WHAT TO PRODUCE: Restate exactly, and only, the lines spanning from the one with "I have also created" to the end of the records below.

MATERIAL PROVIDED:
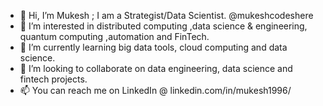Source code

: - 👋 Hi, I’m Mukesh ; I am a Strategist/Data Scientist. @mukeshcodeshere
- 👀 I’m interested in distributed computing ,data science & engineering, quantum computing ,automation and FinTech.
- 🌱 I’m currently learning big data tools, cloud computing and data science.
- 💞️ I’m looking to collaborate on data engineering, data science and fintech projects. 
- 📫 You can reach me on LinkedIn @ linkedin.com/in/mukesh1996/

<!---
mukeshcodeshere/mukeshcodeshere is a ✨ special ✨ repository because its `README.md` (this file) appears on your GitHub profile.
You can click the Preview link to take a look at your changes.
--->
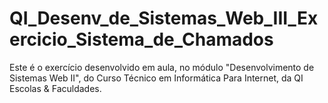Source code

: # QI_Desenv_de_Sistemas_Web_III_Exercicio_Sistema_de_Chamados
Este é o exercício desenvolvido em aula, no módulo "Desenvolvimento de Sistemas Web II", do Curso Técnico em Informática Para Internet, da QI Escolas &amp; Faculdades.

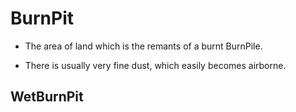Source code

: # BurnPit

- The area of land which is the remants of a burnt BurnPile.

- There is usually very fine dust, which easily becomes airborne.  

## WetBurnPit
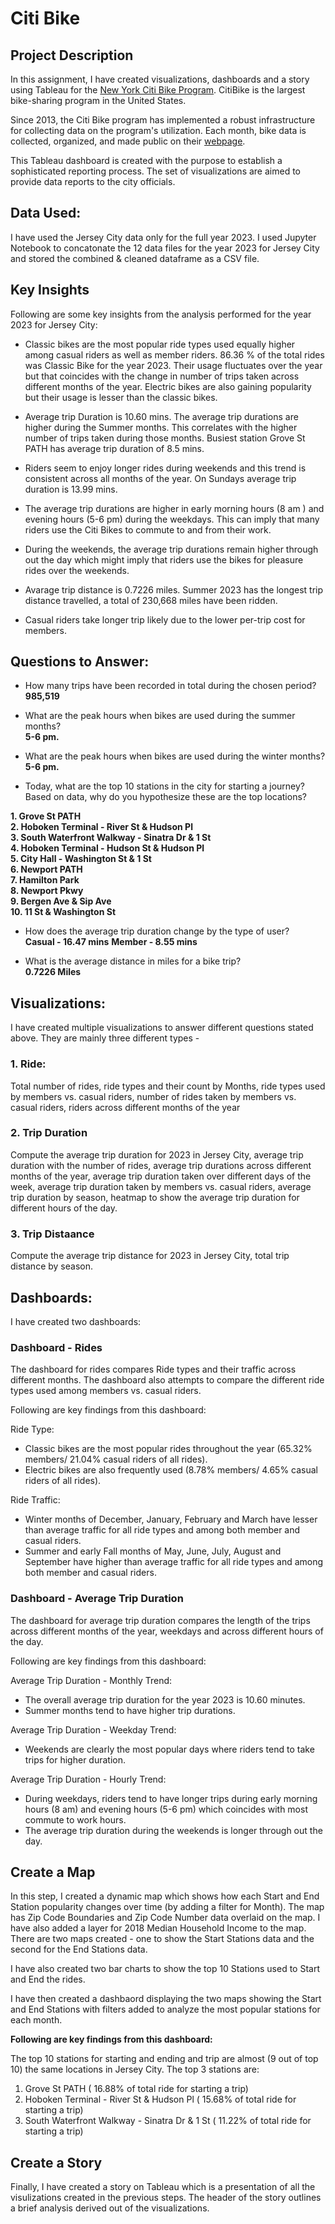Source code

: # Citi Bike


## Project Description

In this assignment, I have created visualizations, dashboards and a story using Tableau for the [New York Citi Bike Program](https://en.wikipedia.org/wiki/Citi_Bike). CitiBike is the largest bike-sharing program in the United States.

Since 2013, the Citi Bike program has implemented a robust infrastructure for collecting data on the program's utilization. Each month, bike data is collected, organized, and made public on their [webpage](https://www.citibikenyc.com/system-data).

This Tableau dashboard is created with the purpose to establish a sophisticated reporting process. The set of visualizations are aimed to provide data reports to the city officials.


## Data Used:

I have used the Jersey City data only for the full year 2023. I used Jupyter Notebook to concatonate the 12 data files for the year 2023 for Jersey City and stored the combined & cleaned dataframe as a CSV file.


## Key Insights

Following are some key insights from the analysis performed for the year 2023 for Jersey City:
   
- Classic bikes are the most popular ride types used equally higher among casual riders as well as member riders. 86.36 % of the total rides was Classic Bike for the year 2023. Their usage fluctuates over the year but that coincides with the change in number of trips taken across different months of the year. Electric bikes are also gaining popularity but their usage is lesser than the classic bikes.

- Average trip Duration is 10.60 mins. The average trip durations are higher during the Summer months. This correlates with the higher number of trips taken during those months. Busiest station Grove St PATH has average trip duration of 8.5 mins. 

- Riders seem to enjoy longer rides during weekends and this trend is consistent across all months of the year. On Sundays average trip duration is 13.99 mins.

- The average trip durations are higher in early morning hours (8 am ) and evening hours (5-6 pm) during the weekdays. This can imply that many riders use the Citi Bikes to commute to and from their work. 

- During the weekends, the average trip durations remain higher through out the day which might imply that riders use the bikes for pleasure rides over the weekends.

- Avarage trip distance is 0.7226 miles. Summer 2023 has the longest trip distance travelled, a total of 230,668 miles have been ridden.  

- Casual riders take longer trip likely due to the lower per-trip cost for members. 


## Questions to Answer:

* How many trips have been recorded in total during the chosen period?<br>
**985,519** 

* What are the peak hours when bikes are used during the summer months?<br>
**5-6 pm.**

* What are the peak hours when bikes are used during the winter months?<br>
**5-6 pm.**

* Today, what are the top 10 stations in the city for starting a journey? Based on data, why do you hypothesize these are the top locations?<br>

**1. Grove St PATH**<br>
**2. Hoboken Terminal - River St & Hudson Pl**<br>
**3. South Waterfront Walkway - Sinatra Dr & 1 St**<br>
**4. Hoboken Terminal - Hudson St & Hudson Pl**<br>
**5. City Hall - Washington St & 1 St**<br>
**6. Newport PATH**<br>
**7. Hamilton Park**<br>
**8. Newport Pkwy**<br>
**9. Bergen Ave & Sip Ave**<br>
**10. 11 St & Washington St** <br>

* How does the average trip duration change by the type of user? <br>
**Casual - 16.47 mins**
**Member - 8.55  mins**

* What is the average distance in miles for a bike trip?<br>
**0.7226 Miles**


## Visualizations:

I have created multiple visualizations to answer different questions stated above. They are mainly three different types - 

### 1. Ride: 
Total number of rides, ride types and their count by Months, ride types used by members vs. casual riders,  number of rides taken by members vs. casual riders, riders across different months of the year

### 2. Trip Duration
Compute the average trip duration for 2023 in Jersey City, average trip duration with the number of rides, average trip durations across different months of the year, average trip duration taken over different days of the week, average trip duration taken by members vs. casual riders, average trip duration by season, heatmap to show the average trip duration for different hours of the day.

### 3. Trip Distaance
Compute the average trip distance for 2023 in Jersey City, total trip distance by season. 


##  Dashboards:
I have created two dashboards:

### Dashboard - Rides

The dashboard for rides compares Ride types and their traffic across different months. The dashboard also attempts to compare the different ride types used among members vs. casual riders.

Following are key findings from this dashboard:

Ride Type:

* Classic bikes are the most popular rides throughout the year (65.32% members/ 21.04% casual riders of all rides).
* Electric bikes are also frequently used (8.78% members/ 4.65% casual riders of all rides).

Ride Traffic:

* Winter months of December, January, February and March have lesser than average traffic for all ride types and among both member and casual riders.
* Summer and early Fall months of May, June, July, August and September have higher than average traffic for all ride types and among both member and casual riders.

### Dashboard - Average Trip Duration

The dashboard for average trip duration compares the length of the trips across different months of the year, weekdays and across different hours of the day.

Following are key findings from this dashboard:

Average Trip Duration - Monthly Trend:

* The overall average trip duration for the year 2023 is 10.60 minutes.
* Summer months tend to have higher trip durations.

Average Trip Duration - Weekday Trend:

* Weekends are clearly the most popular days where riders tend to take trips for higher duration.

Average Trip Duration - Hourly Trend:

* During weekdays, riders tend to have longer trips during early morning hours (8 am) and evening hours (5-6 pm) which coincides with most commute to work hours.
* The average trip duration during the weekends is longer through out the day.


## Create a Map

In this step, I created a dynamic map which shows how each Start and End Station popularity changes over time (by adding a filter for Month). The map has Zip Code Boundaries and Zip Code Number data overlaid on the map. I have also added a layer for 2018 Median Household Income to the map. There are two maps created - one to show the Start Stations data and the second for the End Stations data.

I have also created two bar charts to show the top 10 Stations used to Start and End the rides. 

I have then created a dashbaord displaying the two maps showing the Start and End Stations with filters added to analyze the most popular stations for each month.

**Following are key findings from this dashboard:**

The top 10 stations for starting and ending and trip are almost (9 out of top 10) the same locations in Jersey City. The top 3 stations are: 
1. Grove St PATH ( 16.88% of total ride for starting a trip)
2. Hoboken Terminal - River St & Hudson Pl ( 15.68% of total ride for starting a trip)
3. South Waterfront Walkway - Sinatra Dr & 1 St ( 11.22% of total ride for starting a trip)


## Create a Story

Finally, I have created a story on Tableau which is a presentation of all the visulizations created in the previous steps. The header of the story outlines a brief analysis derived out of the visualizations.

FINISHED EXERCISE:
I have also created two bar charts to show the top 10 Stations used to Start and End the rides. 

I have then created a dashbaord displaying the two maps showing the Start and End Stations with filters added to analyze the most popular stations for each month.

**Following are key findings from this dashboard:**

The top 10 stations for starting and ending and trip are almost (9 out of top 10) the same locations in Jersey City. The top 3 stations are: 
1. Grove St PATH ( 16.88% of total ride for starting a trip)
2. Hoboken Terminal - River St & Hudson Pl ( 15.68% of total ride for starting a trip)
3. South Waterfront Walkway - Sinatra Dr & 1 St ( 11.22% of total ride for starting a trip)


## Create a Story

Finally, I have created a story on Tableau which is a presentation of all the visulizations created in the previous steps. The header of the story outlines a brief analysis derived out of the visualizations.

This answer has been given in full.